India’s sugar production dipped by over 14 per cent in the past month after over 131 mills ended crushing operations in Maharashtra and Karnataka earlier than normal. It impacted the overall output in the country, which reported a fall for the first time this season after positive growth every fortnight during in the five months since October.

According to Indian Sugar Mills Association (ISMA), sugar production in the current season starting October 2022 was 281.8 lakh tonnes (lt) as of March 15 against 284.5 lt during the same period a year ago, down by 1 per cent.

The production during October-February 15 of the current season was nearly 3 per cent higher. The output between February 16 and March 15 was 53.4 lt against 62.3 lt year-ago.

Mills may benefit

Lower production is good for the sugar companies as it may help improve prices in the short term and also aid the overall financial position of the sector, which is controlled by the government, said a Delhi-based expert. Many of the listed companies like Triveni Engineering and Balrampur Chini Mills, who have their factories in Uttar Pradesh, will get the benefit of price increase since the number of operating mills is almost at year-ago level, the expert said.

As many as 108 mills were in operation as on March 15 against 104 factories in Uttar Pradesh, the second biggest producer, ISMA data showed. On the other hand, 113 factories were crushing against 184 mills in the largest sugar-producing state of Maharashtra and 20 mills against 49 mills in Karnataka, the third largest State in sugar production.

“The decline in production is not a concern as supply exceeds demand and the government has been insisting on diverting more (sugarcane) towards ethanol than to produce sugar. But, if there is a big drop in production from last year, it may push prices marginally because of sentiments,” said an industry official.
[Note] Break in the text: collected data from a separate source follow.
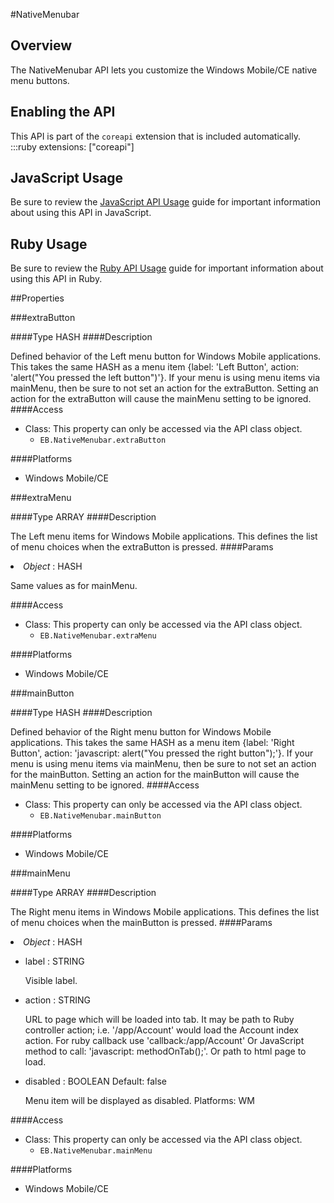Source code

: #NativeMenubar


## Overview
The NativeMenubar API lets you customize the Windows Mobile/CE native menu buttons.
## Enabling the API
This API is part of the `coreapi` extension that is included automatically.
    :::ruby
    extensions: ["coreapi"]

## JavaScript Usage
Be sure to review the [JavaScript API Usage](/guide/api_js) guide for important information about using this API in JavaScript.

## Ruby Usage
Be sure to review the [Ruby API Usage](/guide/api_ruby) guide for important information about using this API in Ruby.
        


##Properties



###extraButton

####Type
<span class='text-info'>HASH</span> 
####Description

Defined behavior of the Left menu button for Windows Mobile applications. This takes the same HASH as a menu item {label: 'Left Button', action: 'alert("You pressed the left button")'}. If your menu is using menu items via mainMenu, then be sure to not set an action for the extraButton. Setting an action for the extraButton will cause the mainMenu setting to be ignored. 
####Access
<ul><li><i class="icon-book"></i>Class: This property can only be accessed via the API class object. <ul><li><code>EB.NativeMenubar.extraButton</code> </li></ul></li></ul>


####Platforms

* Windows Mobile/CE

###extraMenu

####Type
<span class='text-info'>ARRAY</span> 
####Description

The Left menu items for Windows Mobile applications. This defines the list of menu choices when the extraButton is pressed.
####Params
<li><i>Object</i> : <span class='text-info'>HASH</span><p>
Same values as for mainMenu. </p></li>
####Access
<ul><li><i class="icon-book"></i>Class: This property can only be accessed via the API class object. <ul><li><code>EB.NativeMenubar.extraMenu</code> </li></ul></li></ul>


####Platforms

* Windows Mobile/CE

###mainButton

####Type
<span class='text-info'>HASH</span> 
####Description

Defined behavior of the Right menu button for Windows Mobile applications. This takes the same HASH as a menu item {label: 'Right Button', action: 'javascript: alert("You pressed the right button");'}. If your menu is using menu items via mainMenu, then be sure to not set an action for the mainButton. Setting an action for the mainButton will cause the mainMenu setting to be ignored.
####Access
<ul><li><i class="icon-book"></i>Class: This property can only be accessed via the API class object. <ul><li><code>EB.NativeMenubar.mainButton</code> </li></ul></li></ul>


####Platforms

* Windows Mobile/CE

###mainMenu

####Type
<span class='text-info'>ARRAY</span> 
####Description

The Right menu items in Windows Mobile applications. This defines the list of menu choices when the mainButton is pressed.
####Params
<li><i>Object</i> : <span class='text-info'>HASH</span><p> </p></li><ul><li>label : <span class='text-info'>STRING</span><p>
Visible label. </p></li><li>action : <span class='text-info'>STRING</span><p>
URL to page which will be loaded into tab. It may be path to Ruby controller action; i.e. '/app/Account' would load the Account index action. For ruby callback use 'callback:/app/Account' Or JavaScript method to call: 'javascript: methodOnTab();'. Or path to html page to load. </p></li><li>disabled : <span class='text-info'>BOOLEAN</span><span class='label '> Default: false</span><p>
Menu item will be displayed as disabled. Platforms:
WM </p></li></ul>
####Access
<ul><li><i class="icon-book"></i>Class: This property can only be accessed via the API class object. <ul><li><code>EB.NativeMenubar.mainMenu</code> </li></ul></li></ul>


####Platforms

* Windows Mobile/CE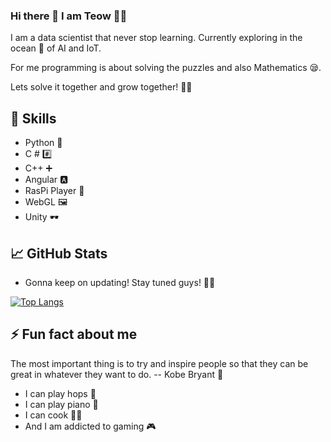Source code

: ### Hi there 👋 I am Teow 👨‍💻


I am a data scientist that never stop learning. Currently exploring in the ocean 🌊 of AI and IoT. 

For me programming is about solving the puzzles and also Mathematics 😪. 

Lets solve it together and grow together! 🎉🎉



## 🏅 Skills
<ul>
  <li>Python 🐍</li>
  <li>C # #️⃣</li>
  <li>C++ ➕</li>
  <li>Angular 🅰</li>
  <li>RasPi Player 🍓</li>
  <li>WebGL 🖼</li>
  <li>Unity 🕶</li>
</ul>



## 📈 GitHub Stats
<ul>
  <li> Gonna keep on updating! Stay tuned guys! 🏃‍♂️ </li>
</ul>

[![Top Langs](https://github-readme-stats.vercel.app/api/top-langs/?username=tyqin97&theme=dark)](https://github.com/anuraghazra/github-readme-stats)<br>




## ⚡ Fun fact about me
The most important thing is to try and inspire people so that they can be great in whatever they want to do. -- Kobe Bryant 🐍 

<ul>
  <li>I can play hops 🏀</li>
  <li>I can play piano 🎹</li>
  <li>I can cook 👨‍🍳</li>
  <li>And I am addicted to gaming 🎮</li>
</ul>

<!--
**tyqin97/tyqin97** is a ✨ _special_ ✨ repository because its `README.md` (this file) appears on your GitHub profile.

Here are some ideas to get you started:

- 🔭 I’m currently working on ...
- 🌱 I’m currently learning ...
- 👯 I’m looking to collaborate on ...
- 🤔 I’m looking for help with ...
- 💬 Ask me about ...
- 📫 How to reach me: ...
- 😄 Pronouns: ...
- ⚡ Fun fact: ...
-->
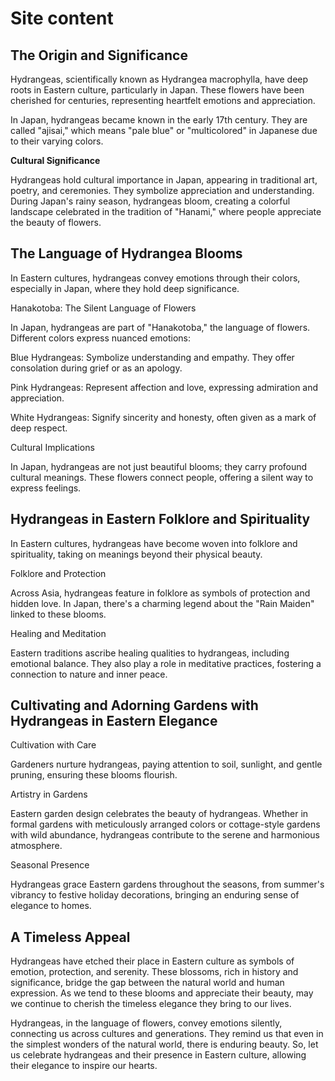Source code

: # Site content

## The Origin and Significance

Hydrangeas, scientifically known as Hydrangea macrophylla, have deep roots in Eastern culture, particularly in Japan. These flowers have been cherished for centuries, representing heartfelt emotions and appreciation.

In Japan, hydrangeas became known in the early 17th century. They are called "ajisai," which means "pale blue" or "multicolored" in Japanese due to their varying colors.

**Cultural Significance**

Hydrangeas hold cultural importance in Japan, appearing in traditional art, poetry, and ceremonies. They symbolize appreciation and understanding. During Japan's rainy season, hydrangeas bloom, creating a colorful landscape celebrated in the tradition of "Hanami," where people appreciate the beauty of flowers.

## The Language of Hydrangea Blooms

In Eastern cultures, hydrangeas convey emotions through their colors, especially in Japan, where they hold deep significance.

Hanakotoba: The Silent Language of Flowers

In Japan, hydrangeas are part of "Hanakotoba," the language of flowers. Different colors express nuanced emotions:

Blue Hydrangeas: Symbolize understanding and empathy. They offer consolation during grief or as an apology.

Pink Hydrangeas: Represent affection and love, expressing admiration and appreciation.

White Hydrangeas: Signify sincerity and honesty, often given as a mark of deep respect.

Cultural Implications

In Japan, hydrangeas are not just beautiful blooms; they carry profound cultural meanings. These flowers connect people, offering a silent way to express feelings.

## Hydrangeas in Eastern Folklore and Spirituality

In Eastern cultures, hydrangeas have become woven into folklore and spirituality, taking on meanings beyond their physical beauty.

Folklore and Protection

Across Asia, hydrangeas feature in folklore as symbols of protection and hidden love. In Japan, there's a charming legend about the "Rain Maiden" linked to these blooms.

Healing and Meditation

Eastern traditions ascribe healing qualities to hydrangeas, including emotional balance. They also play a role in meditative practices, fostering a connection to nature and inner peace.

## Cultivating and Adorning Gardens with Hydrangeas in Eastern Elegance

Cultivation with Care

Gardeners nurture hydrangeas, paying attention to soil, sunlight, and gentle pruning, ensuring these blooms flourish.

Artistry in Gardens

Eastern garden design celebrates the beauty of hydrangeas. Whether in formal gardens with meticulously arranged colors or cottage-style gardens with wild abundance, hydrangeas contribute to the serene and harmonious atmosphere.

Seasonal Presence

Hydrangeas grace Eastern gardens throughout the seasons, from summer's vibrancy to festive holiday decorations, bringing an enduring sense of elegance to homes.

## A Timeless Appeal

Hydrangeas have etched their place in Eastern culture as symbols of emotion, protection, and serenity. These blossoms, rich in history and significance, bridge the gap between the natural world and human expression. As we tend to these blooms and appreciate their beauty, may we continue to cherish the timeless elegance they bring to our lives.

Hydrangeas, in the language of flowers, convey emotions silently, connecting us across cultures and generations. They remind us that even in the simplest wonders of the natural world, there is enduring beauty. So, let us celebrate hydrangeas and their presence in Eastern culture, allowing their elegance to inspire our hearts.
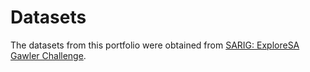 
# Datasets

The datasets from this portfolio were obtained from 
[SARIG: ExploreSA Gawler Challenge](https://catalog.sarig.sa.gov.au/geonetwork/srv/eng/catalog.search#/search?facet.q=topicCat%2FExploreSAGawlerChallenge&resultType=details&sortBy=popularity&from=1&to=20).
Currently, the ex-mill prices of sugar in UP is about  ₹34/kg and in Maharashtra  ₹32-32.50 whereas the government stipulated minimum selling price (MSP) is  ₹31. The sugar industry has been requesting the government to increase MSP to  ₹35-36, same as cost of production.

Glut avoided

“We will assess the production in our next meeting, which is likely around April 25, as by that time there will be a fair idea on the production. By mid-April, crushing will be over in Maharashtra and Karnataka and most of the mills in Uttar Pradesh will also close plants,” said Aditya Jhunjhunwala., President, ISMA. The industry body has estimated current year output at 340 lakh tonnes, while the country produced 357.6 lt in 2021-22. The annual domestic consumption is pegged at 275 lt.

It is good that the glut situation has been avoided by diverting more sugarcane towards ethanol, otherwise the government would have to bail out the industry with subsidy, Jhunjhunwala said. The priorities are clearly laid out with domestic consumption at the top followed by ethanol and export, he added.

According to ISMA data, the pan-India diversion (in terms of sugar) towards the production of ethanol was 31.1 lt between October 1 and March 15 of the current season against 25.4 lt year-ago, up by over 22 per cent. The estimated diversion for the production of ethanol in Maharashtra was 9.7 lt against 8.6 lt year-ago, in UP at 11.1 lt against 9.1 lt and in Karnataka 9.2 lt against 6.9 lt.